▶ Recorded data:

== Segment start ==

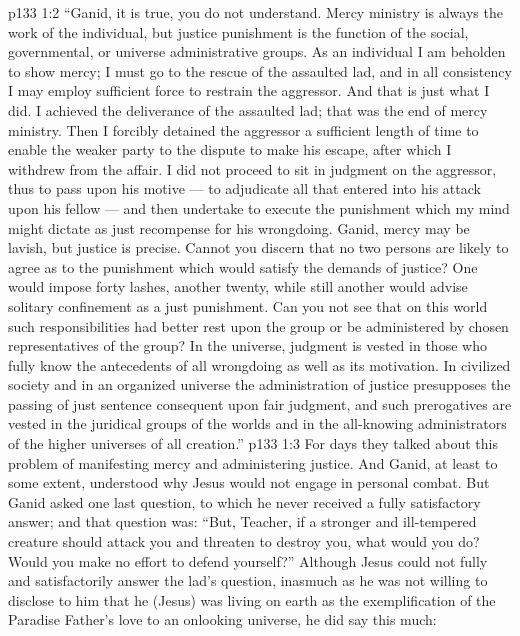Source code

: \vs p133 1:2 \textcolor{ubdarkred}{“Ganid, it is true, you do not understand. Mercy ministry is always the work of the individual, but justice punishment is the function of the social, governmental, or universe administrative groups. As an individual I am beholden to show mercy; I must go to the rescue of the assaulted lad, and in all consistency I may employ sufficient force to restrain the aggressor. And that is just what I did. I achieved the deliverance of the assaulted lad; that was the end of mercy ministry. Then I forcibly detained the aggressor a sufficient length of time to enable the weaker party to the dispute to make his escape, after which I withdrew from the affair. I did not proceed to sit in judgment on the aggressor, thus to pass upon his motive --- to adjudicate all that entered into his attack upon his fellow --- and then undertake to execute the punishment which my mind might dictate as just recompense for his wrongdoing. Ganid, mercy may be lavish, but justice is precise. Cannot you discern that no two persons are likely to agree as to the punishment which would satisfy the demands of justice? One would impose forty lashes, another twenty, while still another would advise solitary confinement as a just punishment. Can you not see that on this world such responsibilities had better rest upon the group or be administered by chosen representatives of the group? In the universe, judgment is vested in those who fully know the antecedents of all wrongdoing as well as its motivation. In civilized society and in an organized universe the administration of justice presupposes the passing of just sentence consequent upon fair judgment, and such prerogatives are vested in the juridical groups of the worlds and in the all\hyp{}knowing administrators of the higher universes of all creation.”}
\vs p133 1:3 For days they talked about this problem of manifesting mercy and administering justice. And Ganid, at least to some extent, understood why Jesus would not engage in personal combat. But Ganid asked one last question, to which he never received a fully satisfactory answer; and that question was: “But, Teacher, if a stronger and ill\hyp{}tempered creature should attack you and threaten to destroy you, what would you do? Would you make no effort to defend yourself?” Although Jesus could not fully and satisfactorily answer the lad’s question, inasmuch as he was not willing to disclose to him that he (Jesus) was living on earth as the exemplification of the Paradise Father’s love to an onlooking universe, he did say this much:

== Segment end ==
== Segment start ==

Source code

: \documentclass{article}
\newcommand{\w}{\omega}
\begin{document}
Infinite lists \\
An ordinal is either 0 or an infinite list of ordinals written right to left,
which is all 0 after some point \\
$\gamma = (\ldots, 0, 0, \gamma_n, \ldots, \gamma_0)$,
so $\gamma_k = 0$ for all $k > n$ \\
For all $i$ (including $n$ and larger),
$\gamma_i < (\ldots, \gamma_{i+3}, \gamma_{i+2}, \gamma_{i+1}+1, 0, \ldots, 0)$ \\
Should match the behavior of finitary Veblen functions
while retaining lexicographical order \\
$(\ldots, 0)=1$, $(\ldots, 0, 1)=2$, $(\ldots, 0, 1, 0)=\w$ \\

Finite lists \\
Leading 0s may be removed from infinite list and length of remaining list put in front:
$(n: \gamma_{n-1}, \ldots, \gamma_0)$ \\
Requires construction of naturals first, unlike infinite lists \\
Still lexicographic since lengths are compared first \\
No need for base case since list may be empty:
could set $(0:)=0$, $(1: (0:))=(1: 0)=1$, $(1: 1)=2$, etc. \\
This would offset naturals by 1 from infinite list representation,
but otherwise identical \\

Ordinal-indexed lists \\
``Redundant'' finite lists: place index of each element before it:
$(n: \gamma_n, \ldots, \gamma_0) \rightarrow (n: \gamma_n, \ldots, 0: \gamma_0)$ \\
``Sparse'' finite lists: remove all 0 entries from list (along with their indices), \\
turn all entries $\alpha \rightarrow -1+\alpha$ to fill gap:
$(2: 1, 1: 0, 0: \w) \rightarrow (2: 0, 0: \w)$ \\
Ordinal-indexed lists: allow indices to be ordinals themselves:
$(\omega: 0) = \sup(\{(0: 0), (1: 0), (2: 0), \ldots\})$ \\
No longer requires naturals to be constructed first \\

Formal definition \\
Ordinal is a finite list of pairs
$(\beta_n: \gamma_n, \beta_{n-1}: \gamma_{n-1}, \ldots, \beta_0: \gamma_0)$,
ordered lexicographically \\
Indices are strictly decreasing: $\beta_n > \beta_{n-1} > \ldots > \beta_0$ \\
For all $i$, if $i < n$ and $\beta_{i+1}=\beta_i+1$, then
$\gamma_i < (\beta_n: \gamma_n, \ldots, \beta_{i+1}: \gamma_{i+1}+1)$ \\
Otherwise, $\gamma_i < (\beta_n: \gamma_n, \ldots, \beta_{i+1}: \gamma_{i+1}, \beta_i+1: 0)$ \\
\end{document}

== Segment end ==

▶ Required action: Within the listing above, locate the line containing "turn all entries" and the line containing "No longer requires". Reproduce those two lines and all lines between them exactly, with nothing added.

▶ Result for this task:
turn all entries $\alpha \rightarrow -1+\alpha$ to fill gap:
$(2: 1, 1: 0, 0: \w) \rightarrow (2: 0, 0: \w)$ \\
Ordinal-indexed lists: allow indices to be ordinals themselves:
$(\omega: 0) = \sup(\{(0: 0), (1: 0), (2: 0), \ldots\})$ \\
No longer requires naturals to be constructed first \\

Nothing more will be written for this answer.